EXTRACTED DATA:
>>>>>

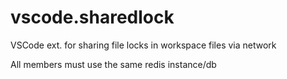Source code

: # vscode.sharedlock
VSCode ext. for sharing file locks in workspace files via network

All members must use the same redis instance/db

<<<<<
>>>>>

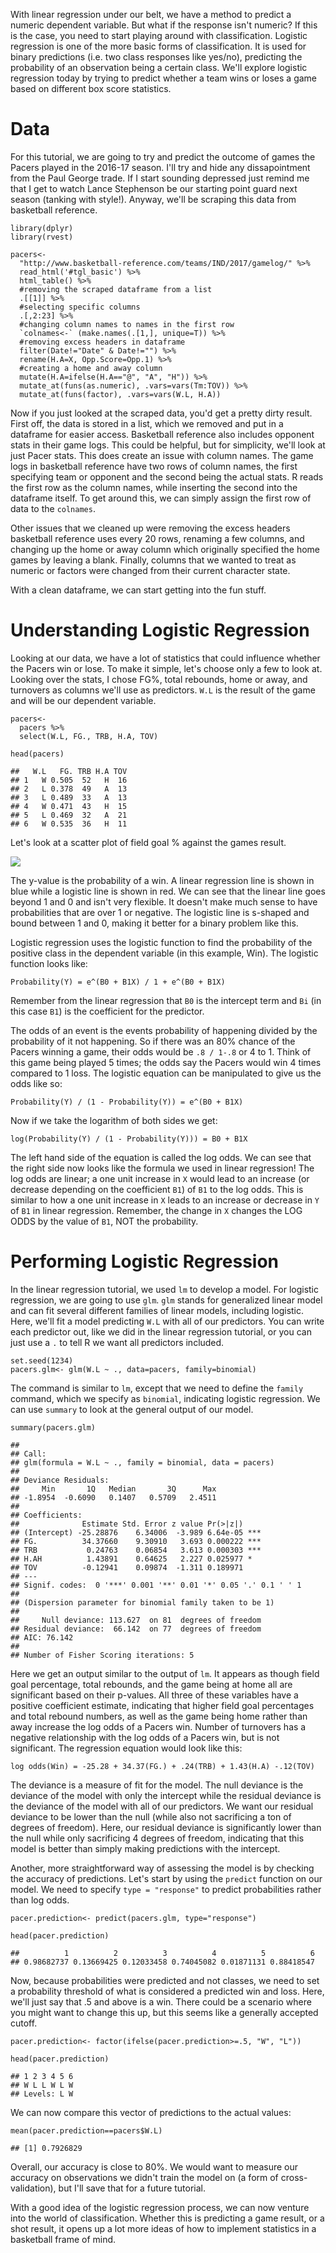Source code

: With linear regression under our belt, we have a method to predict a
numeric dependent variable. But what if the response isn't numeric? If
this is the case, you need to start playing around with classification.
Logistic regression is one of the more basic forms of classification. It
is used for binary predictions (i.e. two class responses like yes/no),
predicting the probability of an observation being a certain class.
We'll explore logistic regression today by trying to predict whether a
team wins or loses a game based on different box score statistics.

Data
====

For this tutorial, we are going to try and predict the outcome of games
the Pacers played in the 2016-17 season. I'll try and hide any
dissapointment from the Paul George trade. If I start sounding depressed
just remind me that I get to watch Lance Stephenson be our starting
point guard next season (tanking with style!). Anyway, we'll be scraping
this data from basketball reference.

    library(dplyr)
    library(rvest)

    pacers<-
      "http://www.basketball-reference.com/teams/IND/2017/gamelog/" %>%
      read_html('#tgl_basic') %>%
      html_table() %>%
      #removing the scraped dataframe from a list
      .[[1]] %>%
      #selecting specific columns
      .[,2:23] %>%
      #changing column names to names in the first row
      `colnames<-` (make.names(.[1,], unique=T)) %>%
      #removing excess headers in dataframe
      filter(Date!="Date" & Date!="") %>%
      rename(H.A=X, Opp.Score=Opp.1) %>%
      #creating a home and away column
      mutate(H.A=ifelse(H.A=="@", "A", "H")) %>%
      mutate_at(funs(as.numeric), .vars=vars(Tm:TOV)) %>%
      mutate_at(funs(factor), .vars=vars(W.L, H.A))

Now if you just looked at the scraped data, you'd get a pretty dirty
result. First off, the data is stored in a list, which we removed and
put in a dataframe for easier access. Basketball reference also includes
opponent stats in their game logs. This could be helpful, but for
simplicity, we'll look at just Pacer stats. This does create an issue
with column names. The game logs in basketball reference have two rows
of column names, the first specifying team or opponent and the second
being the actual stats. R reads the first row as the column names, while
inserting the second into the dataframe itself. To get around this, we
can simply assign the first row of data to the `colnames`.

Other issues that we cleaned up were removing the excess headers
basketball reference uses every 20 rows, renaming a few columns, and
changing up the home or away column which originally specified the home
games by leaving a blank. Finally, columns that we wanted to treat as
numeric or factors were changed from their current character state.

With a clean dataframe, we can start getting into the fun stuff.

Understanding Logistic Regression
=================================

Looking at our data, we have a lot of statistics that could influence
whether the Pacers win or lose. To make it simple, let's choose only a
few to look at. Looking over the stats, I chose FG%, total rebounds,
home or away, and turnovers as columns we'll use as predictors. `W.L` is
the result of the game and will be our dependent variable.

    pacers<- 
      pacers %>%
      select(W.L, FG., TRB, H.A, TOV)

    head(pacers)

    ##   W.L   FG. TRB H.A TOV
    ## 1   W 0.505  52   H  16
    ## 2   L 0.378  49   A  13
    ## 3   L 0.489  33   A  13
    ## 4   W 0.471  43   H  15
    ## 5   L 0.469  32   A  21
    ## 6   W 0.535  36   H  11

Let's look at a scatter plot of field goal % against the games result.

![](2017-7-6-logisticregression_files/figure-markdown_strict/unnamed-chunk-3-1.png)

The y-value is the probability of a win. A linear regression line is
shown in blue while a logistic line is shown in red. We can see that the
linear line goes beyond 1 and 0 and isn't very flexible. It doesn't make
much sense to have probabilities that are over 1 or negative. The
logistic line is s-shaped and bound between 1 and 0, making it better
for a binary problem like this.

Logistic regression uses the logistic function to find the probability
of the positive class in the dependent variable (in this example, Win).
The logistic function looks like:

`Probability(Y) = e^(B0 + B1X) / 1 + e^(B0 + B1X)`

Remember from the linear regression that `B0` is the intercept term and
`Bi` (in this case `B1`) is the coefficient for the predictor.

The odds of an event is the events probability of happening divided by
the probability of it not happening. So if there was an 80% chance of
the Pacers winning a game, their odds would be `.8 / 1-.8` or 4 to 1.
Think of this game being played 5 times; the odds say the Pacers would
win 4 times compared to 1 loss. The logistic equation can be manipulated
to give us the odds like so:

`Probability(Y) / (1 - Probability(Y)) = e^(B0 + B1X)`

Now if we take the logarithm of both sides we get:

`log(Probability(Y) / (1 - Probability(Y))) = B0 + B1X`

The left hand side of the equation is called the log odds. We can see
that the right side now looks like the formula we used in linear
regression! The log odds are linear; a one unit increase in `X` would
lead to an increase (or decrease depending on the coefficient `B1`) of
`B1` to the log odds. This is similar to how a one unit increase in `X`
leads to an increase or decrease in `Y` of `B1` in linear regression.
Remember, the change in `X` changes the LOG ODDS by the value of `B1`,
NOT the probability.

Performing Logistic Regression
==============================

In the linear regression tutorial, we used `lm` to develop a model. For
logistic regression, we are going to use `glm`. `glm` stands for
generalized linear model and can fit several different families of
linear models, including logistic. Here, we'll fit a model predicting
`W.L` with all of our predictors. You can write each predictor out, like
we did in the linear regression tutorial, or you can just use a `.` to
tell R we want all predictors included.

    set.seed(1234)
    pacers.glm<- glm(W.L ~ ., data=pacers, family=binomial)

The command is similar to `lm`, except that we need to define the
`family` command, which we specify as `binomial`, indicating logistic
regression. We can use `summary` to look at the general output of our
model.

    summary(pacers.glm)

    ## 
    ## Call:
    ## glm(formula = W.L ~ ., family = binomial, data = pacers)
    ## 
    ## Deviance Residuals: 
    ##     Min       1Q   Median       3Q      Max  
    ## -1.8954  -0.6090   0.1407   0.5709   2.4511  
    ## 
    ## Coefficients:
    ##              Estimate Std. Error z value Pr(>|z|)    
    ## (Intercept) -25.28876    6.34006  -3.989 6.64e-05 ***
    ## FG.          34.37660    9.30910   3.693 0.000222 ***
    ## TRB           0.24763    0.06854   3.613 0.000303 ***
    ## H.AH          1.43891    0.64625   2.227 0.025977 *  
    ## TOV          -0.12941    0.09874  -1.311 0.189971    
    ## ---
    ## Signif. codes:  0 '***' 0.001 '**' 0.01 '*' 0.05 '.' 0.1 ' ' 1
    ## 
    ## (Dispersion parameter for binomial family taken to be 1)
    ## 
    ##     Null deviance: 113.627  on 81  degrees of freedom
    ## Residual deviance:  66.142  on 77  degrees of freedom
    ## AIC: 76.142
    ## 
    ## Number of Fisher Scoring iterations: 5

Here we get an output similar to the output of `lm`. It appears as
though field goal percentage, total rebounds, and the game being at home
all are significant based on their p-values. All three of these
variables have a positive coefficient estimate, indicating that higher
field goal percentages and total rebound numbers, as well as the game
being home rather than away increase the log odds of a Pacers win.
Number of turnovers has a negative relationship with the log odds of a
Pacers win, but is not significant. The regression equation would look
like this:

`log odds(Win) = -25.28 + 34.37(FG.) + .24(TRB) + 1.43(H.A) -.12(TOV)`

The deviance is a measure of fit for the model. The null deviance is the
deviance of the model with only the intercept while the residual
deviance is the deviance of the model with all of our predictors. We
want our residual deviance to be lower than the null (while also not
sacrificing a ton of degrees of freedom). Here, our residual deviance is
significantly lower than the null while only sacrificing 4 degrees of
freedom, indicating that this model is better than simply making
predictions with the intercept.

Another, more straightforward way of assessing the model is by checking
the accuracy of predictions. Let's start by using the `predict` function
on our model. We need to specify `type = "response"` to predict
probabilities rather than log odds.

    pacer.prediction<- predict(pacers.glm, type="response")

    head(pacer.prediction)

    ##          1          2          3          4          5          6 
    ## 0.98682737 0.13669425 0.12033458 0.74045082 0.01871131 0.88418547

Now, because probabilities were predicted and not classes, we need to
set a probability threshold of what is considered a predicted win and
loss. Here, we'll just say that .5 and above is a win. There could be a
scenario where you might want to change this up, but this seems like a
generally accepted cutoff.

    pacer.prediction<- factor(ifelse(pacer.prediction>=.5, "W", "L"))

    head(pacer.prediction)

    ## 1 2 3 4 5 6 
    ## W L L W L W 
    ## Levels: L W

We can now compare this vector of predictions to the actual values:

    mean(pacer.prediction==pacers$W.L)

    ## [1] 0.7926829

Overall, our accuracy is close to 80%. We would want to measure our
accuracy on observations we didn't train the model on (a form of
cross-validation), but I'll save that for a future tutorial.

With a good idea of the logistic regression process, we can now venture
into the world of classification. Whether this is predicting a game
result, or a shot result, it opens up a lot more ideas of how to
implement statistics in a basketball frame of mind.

<<<<<
>>>>>

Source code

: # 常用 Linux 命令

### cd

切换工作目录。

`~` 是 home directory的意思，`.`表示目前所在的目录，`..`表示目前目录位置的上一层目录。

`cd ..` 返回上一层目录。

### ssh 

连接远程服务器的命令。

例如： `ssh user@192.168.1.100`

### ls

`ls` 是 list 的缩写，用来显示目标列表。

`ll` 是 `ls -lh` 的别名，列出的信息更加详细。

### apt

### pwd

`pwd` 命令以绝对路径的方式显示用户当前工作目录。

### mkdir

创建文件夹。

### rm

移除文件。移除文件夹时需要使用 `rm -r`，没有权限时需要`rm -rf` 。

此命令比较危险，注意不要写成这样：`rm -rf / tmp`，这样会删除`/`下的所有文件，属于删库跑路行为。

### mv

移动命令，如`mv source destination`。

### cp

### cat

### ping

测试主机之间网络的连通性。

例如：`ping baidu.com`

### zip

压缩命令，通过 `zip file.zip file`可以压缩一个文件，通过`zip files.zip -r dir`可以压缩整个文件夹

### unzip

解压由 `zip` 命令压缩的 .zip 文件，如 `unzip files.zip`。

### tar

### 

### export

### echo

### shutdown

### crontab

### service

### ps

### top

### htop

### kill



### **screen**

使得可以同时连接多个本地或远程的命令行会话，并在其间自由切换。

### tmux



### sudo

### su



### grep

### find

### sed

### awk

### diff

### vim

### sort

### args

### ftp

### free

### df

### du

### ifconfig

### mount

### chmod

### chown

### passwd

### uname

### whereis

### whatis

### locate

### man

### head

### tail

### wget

<<<<<

Please write out, exactly as they appear above, only the lines in the stretch from the line with "basketball reference uses" through the line with "for the predictor.".

basketball reference uses every 20 rows, renaming a few columns, and
changing up the home or away column which originally specified the home
games by leaving a blank. Finally, columns that we wanted to treat as
numeric or factors were changed from their current character state.

With a clean dataframe, we can start getting into the fun stuff.

Understanding Logistic Regression
=================================

Looking at our data, we have a lot of statistics that could influence
whether the Pacers win or lose. To make it simple, let's choose only a
few to look at. Looking over the stats, I chose FG%, total rebounds,
home or away, and turnovers as columns we'll use as predictors. `W.L` is
the result of the game and will be our dependent variable.

    pacers<- 
      pacers %>%
      select(W.L, FG., TRB, H.A, TOV)

    head(pacers)

    ##   W.L   FG. TRB H.A TOV
    ## 1   W 0.505  52   H  16
    ## 2   L 0.378  49   A  13
    ## 3   L 0.489  33   A  13
    ## 4   W 0.471  43   H  15
    ## 5   L 0.469  32   A  21
    ## 6   W 0.535  36   H  11

Let's look at a scatter plot of field goal % against the games result.

![](2017-7-6-logisticregression_files/figure-markdown_strict/unnamed-chunk-3-1.png)

The y-value is the probability of a win. A linear regression line is
shown in blue while a logistic line is shown in red. We can see that the
linear line goes beyond 1 and 0 and isn't very flexible. It doesn't make
much sense to have probabilities that are over 1 or negative. The
logistic line is s-shaped and bound between 1 and 0, making it better
for a binary problem like this.

Logistic regression uses the logistic function to find the probability
of the positive class in the dependent variable (in this example, Win).
The logistic function looks like:

`Probability(Y) = e^(B0 + B1X) / 1 + e^(B0 + B1X)`

Remember from the linear regression that `B0` is the intercept term and
`Bi` (in this case `B1`) is the coefficient for the predictor.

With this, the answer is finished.